No obstante no acaba de ser del todo convincente la intervención del Poder Ejecutivo en contra de la administración del insufrible Rafael Núñez, por las siguientes tres razones:

Primero: la operación contra la Policía Municipal de San Martín llega con casi ocho años de atraso.

En la madrugada del 19 de diciembre de 2010, explotó un ducto de Pemex que pasaba por la colonia El Arenal, dejando una estela de horror, ya que murieron calcinados 29 vecinos de ese lugar, otros 52 enfrentaron quemaduras graves, 200 tuvieron que ser desplazados de la zona y 80 casas acabaron destruidas.

Dicha tragedia fue provocada por una toma clandestina de ordeña de un ducto de Pemex, por una banda vinculada a los Zetas, la cual operaba bajo la mirada indiferente o cómplice de la Policía Municipal y del entonces ayuntamiento.

Ese fue el primer hecho grave en la entidad relacionado con el llamado huachicol, que ocurría días antes de que Rafael Moreno Valle Rosas asumiera la titularidad del Poder Ejecutivo y en cuyo sexenio el robo de combustible se convirtió en una industria criminal que escaló con tal intensidad, que Puebla se convirtió en el primer lugar nacional en el número de tomas clandestinas de robo de hidrocarburos.

A lo largo de los últimos ocho años, no se hizo nada contra la protección que siempre se ha dado a las bandas de huachicoleros que operan en esa zona y que en los dos últimos años, han dejado una estela de enfrentamiento armados en la vía pública, de ejecutados, desmembrados y amplias zonas en donde los criminales imponen su ley.

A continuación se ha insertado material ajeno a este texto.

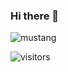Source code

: ### Hi there 👋

![mustang](https://media0.giphy.com/media/vFKqnCdLPNOKc/giphy.gif?cid=ecf05e47wathrxg61f04keyab0fxtfpjmux81ej2r6ybdng3&rid=giphy.gif)


![visitors](https://visitor-badge.laobi.icu/badge?page_id=a5ef47c8db87635ab9d870fb7afabad4)
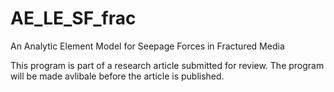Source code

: # AE_LE_SF_frac
An Analytic Element Model for Seepage Forces in  Fractured Media

This program is part of a research article submitted for review. The program will be made avlibale before the article is published.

¿Por qué no se intervino antes? No hay una respuesta oficial, aunque parece deducirse que con el operativo de ayer, aparte del propósito de combatir el crimen organizado, hay una motivación político–electoral.

Segundo: el operativo contra la corrupta Policía de San Martín Texmelucan se da un día después de que en ese municipio estuvo Andrés Manuel López Obrador, encabezando un gigante mitin, en donde el aspirante presidencial de Morena prometió acabar con los huachicoleros “de arriba”, es decir quienes desde el poder financiero y la alta burocracia federal están ganando mucho dinero por el tráfico ilegal de combustibles.

El asunto de fondo es que Rafael Núñez llegó al cargo con las siglas del Partido del Trabajo y aunque hasta no hace mucho era morenovallista, ahora está integrado al movimiento de Andrés Manuel López Obrador y fue una figura central en la última visita del candidato presidencial de Morena.

Lo más cuestionable es que el Ejército y la Policía Estatal tomaron las instalaciones del área de seguridad pública de San Martín Texmelucan en la madrugada de este miércoles, y  unas pocas horas después, la candidata del PAN a la gubernatura, Martha Erika Alonso Hidalgo, arribó a ese municipio para encabezar un mitin y su tema principal fue: combatir al huachicol.

En política y en temas de seguridad pública no hay coincidencia. Queda claro que habría existido una intención de golpear mediáticamente a Morena y al mismo tiempo, ayudar a mejorar la imagen de Martha Erika Alonso.

Por eso el operativo policíaco se da en un punto intermedio entre la visita de Andrés Manuel López Obrador y la de Martha Erika Alonso.

Tercero: Morena ha cometido un grave error al solapar a Rafael Núñez, quien carga con el malestar de la ciudadanía de San Martín Texmelucan por lo caótico de su gobierno.

El movimiento lopezobradorista tendría que haber echado de esta opción política al edil de San Martín Texmelucan, no solamente por sus antecedentes como mal gobernante, sino porque en la elección local de 2013 ganó las votaciones por el respaldo que recibió de Rafael Moreno Valle Rosas, quien disciplinó a los panistas del municipio para que se sumaran al proyecto electoral del entonces candidato del PT.

Ahora el morenovallismo ignora a su antiguo aliado y lo utiliza en contra de Morena.